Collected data

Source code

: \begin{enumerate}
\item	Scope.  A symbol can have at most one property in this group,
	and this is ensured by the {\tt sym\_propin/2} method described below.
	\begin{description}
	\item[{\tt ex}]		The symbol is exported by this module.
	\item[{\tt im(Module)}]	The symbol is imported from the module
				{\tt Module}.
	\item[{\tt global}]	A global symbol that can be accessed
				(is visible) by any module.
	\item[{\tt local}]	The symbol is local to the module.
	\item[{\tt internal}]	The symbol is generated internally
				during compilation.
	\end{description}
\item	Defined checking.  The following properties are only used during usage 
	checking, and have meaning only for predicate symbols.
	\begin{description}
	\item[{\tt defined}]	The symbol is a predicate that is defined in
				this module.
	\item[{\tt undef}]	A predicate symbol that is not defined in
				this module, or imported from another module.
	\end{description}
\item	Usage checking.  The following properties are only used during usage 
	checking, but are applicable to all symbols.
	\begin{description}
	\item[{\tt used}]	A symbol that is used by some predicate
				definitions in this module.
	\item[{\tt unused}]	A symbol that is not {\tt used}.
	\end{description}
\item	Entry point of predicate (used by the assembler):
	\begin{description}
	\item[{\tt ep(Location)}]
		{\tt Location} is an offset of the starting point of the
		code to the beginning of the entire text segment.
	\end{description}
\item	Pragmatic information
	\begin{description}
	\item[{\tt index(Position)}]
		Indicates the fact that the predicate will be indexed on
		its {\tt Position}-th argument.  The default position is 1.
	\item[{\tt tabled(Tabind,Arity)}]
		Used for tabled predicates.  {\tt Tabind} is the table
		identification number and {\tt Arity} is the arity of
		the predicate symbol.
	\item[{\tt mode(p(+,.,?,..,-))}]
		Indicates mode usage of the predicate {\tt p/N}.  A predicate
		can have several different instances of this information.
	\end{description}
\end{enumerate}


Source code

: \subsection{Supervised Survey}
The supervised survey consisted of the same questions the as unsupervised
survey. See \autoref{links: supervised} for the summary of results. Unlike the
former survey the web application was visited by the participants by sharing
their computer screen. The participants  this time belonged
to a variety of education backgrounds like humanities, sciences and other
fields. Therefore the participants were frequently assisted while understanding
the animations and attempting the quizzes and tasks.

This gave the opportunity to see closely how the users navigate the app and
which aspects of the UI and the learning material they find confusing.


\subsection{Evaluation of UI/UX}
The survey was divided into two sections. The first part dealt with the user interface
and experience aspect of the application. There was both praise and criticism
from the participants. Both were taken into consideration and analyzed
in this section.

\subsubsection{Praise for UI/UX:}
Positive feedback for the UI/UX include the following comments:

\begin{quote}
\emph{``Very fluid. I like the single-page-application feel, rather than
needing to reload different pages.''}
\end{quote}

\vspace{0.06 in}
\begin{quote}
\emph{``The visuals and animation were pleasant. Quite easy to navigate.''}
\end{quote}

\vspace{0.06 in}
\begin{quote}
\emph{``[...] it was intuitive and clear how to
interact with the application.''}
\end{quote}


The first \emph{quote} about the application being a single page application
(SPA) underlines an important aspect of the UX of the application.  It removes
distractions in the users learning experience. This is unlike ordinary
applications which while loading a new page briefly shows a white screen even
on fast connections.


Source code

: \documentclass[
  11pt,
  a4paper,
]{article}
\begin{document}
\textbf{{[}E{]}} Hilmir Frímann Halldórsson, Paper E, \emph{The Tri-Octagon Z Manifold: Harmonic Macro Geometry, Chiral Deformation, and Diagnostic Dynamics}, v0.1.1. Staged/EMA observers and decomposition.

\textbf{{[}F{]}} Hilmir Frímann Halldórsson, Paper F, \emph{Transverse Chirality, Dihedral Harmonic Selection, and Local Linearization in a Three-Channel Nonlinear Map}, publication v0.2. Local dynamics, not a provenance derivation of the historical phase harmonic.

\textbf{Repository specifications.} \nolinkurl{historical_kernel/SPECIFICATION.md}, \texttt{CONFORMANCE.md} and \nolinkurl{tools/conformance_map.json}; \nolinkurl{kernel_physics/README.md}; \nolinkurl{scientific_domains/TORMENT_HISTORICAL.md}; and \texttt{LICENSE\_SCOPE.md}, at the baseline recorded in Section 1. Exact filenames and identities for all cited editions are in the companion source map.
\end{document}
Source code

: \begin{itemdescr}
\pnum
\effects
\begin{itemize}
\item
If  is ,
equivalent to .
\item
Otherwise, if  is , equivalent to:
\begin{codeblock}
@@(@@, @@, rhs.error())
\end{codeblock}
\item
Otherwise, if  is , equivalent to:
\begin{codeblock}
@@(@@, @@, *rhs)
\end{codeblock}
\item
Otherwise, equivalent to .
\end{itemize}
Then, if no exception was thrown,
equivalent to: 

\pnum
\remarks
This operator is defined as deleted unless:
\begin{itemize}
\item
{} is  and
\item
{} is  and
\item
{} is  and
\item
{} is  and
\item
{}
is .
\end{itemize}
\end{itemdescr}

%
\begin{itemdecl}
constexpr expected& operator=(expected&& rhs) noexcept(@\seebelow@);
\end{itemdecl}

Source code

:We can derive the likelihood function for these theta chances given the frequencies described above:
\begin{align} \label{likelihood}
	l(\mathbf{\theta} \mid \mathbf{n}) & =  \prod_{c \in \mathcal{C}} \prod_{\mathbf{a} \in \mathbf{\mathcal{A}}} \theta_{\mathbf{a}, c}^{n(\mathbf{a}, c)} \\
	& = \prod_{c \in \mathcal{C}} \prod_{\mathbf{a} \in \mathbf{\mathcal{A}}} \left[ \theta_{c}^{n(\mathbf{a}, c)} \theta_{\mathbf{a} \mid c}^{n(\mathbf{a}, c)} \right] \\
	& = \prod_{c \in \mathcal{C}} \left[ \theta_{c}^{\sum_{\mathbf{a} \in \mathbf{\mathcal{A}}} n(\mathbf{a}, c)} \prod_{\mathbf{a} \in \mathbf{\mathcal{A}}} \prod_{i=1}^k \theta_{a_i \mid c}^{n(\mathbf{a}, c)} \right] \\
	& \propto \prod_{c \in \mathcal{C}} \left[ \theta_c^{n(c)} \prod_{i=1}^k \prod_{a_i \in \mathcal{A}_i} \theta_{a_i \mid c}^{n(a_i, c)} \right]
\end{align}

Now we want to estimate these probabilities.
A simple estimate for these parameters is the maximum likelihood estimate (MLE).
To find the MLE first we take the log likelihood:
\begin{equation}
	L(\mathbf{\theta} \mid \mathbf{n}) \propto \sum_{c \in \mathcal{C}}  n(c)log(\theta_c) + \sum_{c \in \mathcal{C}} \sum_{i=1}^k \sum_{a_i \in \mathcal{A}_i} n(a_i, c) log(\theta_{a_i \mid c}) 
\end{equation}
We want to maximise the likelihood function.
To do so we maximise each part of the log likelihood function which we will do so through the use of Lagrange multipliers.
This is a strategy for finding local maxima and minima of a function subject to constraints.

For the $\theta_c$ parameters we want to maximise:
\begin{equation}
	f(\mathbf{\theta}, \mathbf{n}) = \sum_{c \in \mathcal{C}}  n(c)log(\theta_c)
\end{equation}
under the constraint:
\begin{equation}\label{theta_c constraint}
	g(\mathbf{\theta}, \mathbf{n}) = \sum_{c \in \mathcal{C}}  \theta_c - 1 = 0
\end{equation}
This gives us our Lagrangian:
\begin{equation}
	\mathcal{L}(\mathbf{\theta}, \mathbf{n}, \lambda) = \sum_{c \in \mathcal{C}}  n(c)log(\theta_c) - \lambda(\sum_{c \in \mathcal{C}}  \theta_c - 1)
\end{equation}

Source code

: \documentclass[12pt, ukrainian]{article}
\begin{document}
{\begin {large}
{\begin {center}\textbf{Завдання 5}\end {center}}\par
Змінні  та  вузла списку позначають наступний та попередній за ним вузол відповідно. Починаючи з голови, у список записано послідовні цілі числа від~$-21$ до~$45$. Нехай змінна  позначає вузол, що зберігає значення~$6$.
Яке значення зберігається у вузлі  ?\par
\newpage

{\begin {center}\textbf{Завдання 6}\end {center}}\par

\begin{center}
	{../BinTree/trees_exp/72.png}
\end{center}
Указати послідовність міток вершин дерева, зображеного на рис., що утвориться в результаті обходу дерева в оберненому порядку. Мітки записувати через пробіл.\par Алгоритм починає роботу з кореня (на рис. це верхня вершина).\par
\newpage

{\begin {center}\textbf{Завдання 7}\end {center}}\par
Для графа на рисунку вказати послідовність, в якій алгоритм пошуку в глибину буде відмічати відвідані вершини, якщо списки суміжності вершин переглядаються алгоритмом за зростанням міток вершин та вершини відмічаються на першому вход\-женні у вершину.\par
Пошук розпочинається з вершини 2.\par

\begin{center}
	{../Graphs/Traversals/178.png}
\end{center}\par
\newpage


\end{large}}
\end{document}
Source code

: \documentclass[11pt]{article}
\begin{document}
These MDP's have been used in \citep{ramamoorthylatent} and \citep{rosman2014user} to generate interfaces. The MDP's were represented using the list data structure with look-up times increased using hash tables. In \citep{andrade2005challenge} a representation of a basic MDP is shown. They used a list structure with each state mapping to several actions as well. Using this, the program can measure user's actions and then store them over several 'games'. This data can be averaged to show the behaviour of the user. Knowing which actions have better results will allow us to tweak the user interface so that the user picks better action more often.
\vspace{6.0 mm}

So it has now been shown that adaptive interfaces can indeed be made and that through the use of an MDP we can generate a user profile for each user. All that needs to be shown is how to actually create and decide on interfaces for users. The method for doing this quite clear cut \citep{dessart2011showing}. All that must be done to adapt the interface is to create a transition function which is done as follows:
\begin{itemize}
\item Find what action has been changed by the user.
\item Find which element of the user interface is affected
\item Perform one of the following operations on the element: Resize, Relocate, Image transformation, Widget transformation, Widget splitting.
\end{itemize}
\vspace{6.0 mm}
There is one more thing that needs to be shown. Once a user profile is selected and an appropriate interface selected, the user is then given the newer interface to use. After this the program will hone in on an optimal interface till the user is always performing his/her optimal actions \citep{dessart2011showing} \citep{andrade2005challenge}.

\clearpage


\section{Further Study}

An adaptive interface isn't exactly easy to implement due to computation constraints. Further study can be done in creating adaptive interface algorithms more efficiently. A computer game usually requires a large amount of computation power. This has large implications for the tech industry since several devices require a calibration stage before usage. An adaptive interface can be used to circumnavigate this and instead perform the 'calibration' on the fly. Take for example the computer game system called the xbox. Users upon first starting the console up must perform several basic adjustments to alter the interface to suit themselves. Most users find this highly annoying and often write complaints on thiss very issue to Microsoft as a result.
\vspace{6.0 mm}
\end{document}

WHAT TO PRODUCE: Could you state how many lines of the entries contain the word "equivalent"? Only the number is wanted.

FINAL ANSWER: 5